Hinge loss: mark each sample as either – 1 or 1, and the expression is:L = max (0, 1-y * l), where y is the predicted value and l is the marked value. Intuitively, if the predicted value is consistent with the marked value (the same is – 1 or 1), then the function will take the small value of 0; if not, it will take the large value of 2, which will lead to the increase of error.

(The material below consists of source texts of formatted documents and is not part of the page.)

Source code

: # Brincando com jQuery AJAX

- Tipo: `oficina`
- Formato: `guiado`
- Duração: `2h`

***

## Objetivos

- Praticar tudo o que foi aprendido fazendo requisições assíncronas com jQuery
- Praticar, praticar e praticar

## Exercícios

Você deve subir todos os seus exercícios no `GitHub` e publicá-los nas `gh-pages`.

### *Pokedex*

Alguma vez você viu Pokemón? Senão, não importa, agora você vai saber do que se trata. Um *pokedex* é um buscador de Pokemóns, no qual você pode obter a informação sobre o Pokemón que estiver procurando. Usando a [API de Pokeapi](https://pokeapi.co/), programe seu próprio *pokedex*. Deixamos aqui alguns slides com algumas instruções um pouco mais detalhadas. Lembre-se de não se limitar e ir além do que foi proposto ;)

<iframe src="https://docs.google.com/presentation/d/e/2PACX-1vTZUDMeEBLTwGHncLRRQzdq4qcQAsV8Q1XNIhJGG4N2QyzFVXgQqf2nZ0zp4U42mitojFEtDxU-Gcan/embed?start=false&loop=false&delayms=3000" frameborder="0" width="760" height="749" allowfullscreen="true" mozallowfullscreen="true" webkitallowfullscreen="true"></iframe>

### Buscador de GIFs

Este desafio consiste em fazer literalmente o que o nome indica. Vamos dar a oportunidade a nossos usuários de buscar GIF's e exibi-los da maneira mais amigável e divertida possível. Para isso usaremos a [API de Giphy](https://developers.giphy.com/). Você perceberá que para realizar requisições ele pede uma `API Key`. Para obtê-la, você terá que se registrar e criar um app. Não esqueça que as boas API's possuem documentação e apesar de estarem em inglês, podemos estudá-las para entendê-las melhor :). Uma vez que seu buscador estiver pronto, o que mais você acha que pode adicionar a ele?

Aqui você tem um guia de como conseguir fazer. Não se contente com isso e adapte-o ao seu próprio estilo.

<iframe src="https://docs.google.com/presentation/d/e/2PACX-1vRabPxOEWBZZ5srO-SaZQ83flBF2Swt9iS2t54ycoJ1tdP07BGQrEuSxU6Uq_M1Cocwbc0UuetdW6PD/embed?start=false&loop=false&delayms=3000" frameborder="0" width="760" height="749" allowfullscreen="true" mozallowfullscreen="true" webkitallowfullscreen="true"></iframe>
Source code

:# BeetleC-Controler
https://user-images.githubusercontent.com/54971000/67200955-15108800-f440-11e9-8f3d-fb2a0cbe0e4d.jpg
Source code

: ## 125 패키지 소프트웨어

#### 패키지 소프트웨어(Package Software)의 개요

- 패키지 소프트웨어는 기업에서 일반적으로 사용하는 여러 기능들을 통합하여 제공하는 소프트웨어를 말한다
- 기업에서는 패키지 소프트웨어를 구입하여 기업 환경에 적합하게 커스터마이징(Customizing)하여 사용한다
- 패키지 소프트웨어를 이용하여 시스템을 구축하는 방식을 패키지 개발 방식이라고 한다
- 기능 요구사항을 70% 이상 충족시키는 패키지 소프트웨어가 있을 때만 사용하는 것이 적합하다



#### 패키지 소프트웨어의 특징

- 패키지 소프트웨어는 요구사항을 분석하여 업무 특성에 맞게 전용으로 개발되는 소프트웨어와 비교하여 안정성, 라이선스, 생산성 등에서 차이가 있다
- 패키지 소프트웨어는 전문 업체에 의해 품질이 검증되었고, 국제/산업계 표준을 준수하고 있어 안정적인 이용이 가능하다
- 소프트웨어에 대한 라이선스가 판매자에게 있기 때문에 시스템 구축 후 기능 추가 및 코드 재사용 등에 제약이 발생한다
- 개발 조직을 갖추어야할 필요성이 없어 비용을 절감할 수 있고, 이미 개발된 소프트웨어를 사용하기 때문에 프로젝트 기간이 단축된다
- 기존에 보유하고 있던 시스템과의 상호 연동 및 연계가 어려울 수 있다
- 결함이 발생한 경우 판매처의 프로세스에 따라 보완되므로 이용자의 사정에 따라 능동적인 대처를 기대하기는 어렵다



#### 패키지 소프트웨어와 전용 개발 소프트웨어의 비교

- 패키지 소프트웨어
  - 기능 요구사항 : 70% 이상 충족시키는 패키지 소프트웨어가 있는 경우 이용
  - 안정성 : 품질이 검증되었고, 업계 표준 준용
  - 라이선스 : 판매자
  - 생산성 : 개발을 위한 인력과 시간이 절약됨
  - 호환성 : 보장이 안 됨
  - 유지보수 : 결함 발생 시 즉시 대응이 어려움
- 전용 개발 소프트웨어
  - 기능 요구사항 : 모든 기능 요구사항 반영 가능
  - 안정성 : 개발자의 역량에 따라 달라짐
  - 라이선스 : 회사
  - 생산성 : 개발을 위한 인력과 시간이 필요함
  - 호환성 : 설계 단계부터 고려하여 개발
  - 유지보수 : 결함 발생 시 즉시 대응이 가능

Binary cross entropy: used to predict the classification problem with a single output node, and the final output range is between [0,1]. For this kind of model, the prediction results will be divided according to a certain threshold value during the final prediction. For example, if the output value is greater than the threshold value of 0.5, then the prediction category is 0, otherwise it is 1. The expression of the loss function is: l = – L * log (y), where l is the tag value and Y is the output value of the model. Simply understand that if the prediction result is equal to the mark, for example, if the prediction value is 0.8 and the mark is 1, then the value of the loss function will be very small; if not, for example, if the prediction value is 0.1 when the mark is 1, then the loss function will be very large.

(2) multi classification

This problem refers to the classification of samples into two or more categories, such as Minist database and cifar-10 database. For this problem, in the end of neural network, softmax layer will be used to compress the final result to the range of [0,1], which can be interpreted as making the output value of the output node directly correspond to the possibility that the sample belongs to a certain category. The cross entropy expression of multi classification problem is: l = – L * log (y) – (1-L) * log (1-y).

(3) regression problem

The essence of regression problem is to fit the data, so that the gap between the real value predicted by the model and the marked value is the smallest. For this kind of problem, the common loss function is L2 norm and L1 norm between model output and tag. The concept of norm can refer to this article.